▸ SOURCE INFORMATION
────────────────────────────────────────
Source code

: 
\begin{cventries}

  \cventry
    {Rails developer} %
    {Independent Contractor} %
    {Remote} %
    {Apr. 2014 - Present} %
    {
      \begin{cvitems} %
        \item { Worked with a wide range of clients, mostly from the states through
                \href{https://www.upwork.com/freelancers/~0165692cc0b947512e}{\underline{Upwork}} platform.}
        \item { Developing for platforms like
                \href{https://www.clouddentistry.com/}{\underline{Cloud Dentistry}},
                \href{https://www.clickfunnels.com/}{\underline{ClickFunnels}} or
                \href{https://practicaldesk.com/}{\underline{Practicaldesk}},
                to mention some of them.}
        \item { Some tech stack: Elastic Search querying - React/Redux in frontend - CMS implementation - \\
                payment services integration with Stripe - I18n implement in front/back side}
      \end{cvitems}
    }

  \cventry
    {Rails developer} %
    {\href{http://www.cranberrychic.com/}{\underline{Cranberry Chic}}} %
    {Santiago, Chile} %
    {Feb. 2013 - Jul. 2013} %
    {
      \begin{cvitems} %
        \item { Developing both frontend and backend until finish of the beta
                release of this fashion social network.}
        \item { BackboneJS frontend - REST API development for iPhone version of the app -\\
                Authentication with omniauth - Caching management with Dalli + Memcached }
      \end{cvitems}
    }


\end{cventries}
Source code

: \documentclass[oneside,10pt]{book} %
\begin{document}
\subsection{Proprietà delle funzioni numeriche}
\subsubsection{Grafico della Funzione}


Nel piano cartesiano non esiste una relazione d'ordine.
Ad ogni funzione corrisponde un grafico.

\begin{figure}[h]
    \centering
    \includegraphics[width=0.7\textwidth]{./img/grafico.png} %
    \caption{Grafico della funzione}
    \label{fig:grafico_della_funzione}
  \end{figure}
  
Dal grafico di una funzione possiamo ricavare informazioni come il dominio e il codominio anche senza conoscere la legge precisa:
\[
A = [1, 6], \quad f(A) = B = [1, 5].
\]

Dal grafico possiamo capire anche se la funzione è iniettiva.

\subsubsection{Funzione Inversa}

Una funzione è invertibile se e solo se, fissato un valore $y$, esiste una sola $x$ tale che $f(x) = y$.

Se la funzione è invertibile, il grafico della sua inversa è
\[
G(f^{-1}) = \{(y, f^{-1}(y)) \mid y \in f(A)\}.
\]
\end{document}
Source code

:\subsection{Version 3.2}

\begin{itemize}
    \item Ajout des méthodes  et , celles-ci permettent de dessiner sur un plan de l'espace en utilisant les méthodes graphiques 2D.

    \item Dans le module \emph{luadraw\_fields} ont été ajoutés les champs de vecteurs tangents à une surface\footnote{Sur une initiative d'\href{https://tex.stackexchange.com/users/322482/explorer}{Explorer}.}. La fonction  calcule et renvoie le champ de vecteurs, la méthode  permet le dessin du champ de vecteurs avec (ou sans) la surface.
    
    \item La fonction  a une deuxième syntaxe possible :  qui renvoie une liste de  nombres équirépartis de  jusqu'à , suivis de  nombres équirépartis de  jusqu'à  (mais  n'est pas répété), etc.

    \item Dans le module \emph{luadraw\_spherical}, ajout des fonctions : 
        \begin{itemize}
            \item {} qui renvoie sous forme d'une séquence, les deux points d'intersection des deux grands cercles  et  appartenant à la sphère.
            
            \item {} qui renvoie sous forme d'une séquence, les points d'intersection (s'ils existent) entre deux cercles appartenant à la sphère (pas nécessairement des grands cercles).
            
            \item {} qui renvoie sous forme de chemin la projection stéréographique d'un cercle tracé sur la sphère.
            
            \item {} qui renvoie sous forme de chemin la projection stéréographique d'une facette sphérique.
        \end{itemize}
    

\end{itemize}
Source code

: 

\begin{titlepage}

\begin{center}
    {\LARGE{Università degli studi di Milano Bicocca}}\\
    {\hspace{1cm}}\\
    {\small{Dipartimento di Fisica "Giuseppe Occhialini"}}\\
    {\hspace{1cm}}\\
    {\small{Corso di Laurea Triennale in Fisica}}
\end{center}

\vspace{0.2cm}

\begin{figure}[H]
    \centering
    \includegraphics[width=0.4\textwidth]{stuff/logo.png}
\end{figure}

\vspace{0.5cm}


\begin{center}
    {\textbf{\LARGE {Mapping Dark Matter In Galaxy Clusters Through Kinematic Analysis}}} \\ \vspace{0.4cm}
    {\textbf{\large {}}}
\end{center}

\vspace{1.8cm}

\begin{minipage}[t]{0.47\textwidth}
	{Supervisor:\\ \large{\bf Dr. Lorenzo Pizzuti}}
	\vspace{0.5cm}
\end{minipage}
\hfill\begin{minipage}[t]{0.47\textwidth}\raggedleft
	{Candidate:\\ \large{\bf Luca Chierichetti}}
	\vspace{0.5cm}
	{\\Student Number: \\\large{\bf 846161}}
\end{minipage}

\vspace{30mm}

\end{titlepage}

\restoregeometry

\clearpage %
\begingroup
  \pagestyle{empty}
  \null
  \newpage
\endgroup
────────────────────────────────────────
▸ EXERCISE PROMPT
Stopping at the line containing "of the beta", please repeat exactly every line from the very start of the entries, that line included, and nothing more.

▸ ANSWER SECTION
Source code

: 
\begin{cventries}

  \cventry
    {Rails developer} %
    {Independent Contractor} %
    {Remote} %
    {Apr. 2014 - Present} %
    {
      \begin{cvitems} %
        \item { Worked with a wide range of clients, mostly from the states through
                \href{https://www.upwork.com/freelancers/~0165692cc0b947512e}{\underline{Upwork}} platform.}
        \item { Developing for platforms like
                \href{https://www.clouddentistry.com/}{\underline{Cloud Dentistry}},
                \href{https://www.clickfunnels.com/}{\underline{ClickFunnels}} or
                \href{https://practicaldesk.com/}{\underline{Practicaldesk}},
                to mention some of them.}
        \item { Some tech stack: Elastic Search querying - React/Redux in frontend - CMS implementation - \\
                payment services integration with Stripe - I18n implement in front/back side}
      \end{cvitems}
    }

  \cventry
    {Rails developer} %
    {\href{http://www.cranberrychic.com/}{\underline{Cranberry Chic}}} %
    {Santiago, Chile} %
    {Feb. 2013 - Jul. 2013} %
    {
      \begin{cvitems} %
        \item { Developing both frontend and backend until finish of the beta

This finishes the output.